**What you should do:** Give every entry below again, exactly as written, and skip the images.

START Input data

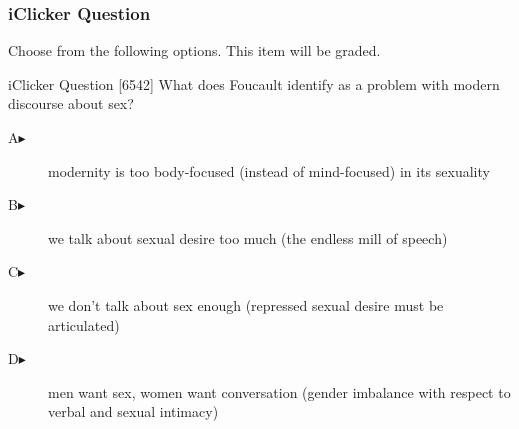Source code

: \documentclass[xcolor=dvipsnames]{beamer}
\begin{document}

\begin{frame}
  \frametitle{iClicker Question}
Choose from the following options. This item will be graded.
\begin{block}{iClicker Question}
[6542] What does Foucault identify as a problem with modern discourse about sex?
\end{block}
\begin{description}
\item[A\hspace{.2in}$\blacktriangleright$] modernity is too
  body-focused (instead of mind-focused) in its sexuality
\item[B\hspace{.2in}$\blacktriangleright$] we talk about sexual desire too much
  (the endless mill of speech)
\item[C\hspace{.2in}$\blacktriangleright$] we don't talk about sex
  enough (repressed sexual desire must be articulated)
\item[D\hspace{.2in}$\blacktriangleright$] men want sex, women want
  conversation (gender imbalance with respect to verbal and sexual
  intimacy)
\end{description}
\end{frame}
\end{document}
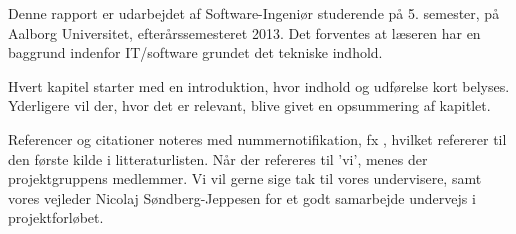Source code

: Denne rapport er udarbejdet af Software-Ingeniør studerende på 5. semester, på Aalborg Universitet, efterårssemesteret 2013.
Det forventes at læseren har en baggrund indenfor IT/software grundet det tekniske indhold.

Hvert kapitel starter med en introduktion, hvor indhold og udførelse kort belyses.
Yderligere vil der, hvor det er relevant, blive givet en opsummering af kapitlet.

Referencer og citationer noteres med nummernotifikation, fx \cite{probabilisticRobotics}, hvilket refererer til den første kilde i litteraturlisten.
Når der refereres til 'vi', menes der projektgruppens medlemmer.
\newline
\newline
Vi vil gerne sige tak til vores undervisere, samt vores vejleder Nicolaj Søndberg-Jeppesen for et godt samarbejde undervejs i projektforløbet.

END Input data

**Exercise solution:**
Source code

: \documentclass[xcolor=dvipsnames]{beamer}
\begin{document}

\begin{frame}
  \frametitle{iClicker Question}
Choose from the following options. This item will be graded.
\begin{block}{iClicker Question}
[6542] What does Foucault identify as a problem with modern discourse about sex?
\end{block}
\begin{description}
\item[A\hspace{.2in}$\blacktriangleright$] modernity is too
  body-focused (instead of mind-focused) in its sexuality
\item[B\hspace{.2in}$\blacktriangleright$] we talk about sexual desire too much
  (the endless mill of speech)
\item[C\hspace{.2in}$\blacktriangleright$] we don't talk about sex
  enough (repressed sexual desire must be articulated)
\item[D\hspace{.2in}$\blacktriangleright$] men want sex, women want
  conversation (gender imbalance with respect to verbal and sexual
  intimacy)
\end{description}
\end{frame}
\end{document}
Source code

: Denne rapport er udarbejdet af Software-Ingeniør studerende på 5. semester, på Aalborg Universitet, efterårssemesteret 2013.
Det forventes at læseren har en baggrund indenfor IT/software grundet det tekniske indhold.

Hvert kapitel starter med en introduktion, hvor indhold og udførelse kort belyses.
Yderligere vil der, hvor det er relevant, blive givet en opsummering af kapitlet.

Referencer og citationer noteres med nummernotifikation, fx \cite{probabilisticRobotics}, hvilket refererer til den første kilde i litteraturlisten.
Når der refereres til 'vi', menes der projektgruppens medlemmer.
\newline
\newline
Vi vil gerne sige tak til vores undervisere, samt vores vejleder Nicolaj Søndberg-Jeppesen for et godt samarbejde undervejs i projektforløbet.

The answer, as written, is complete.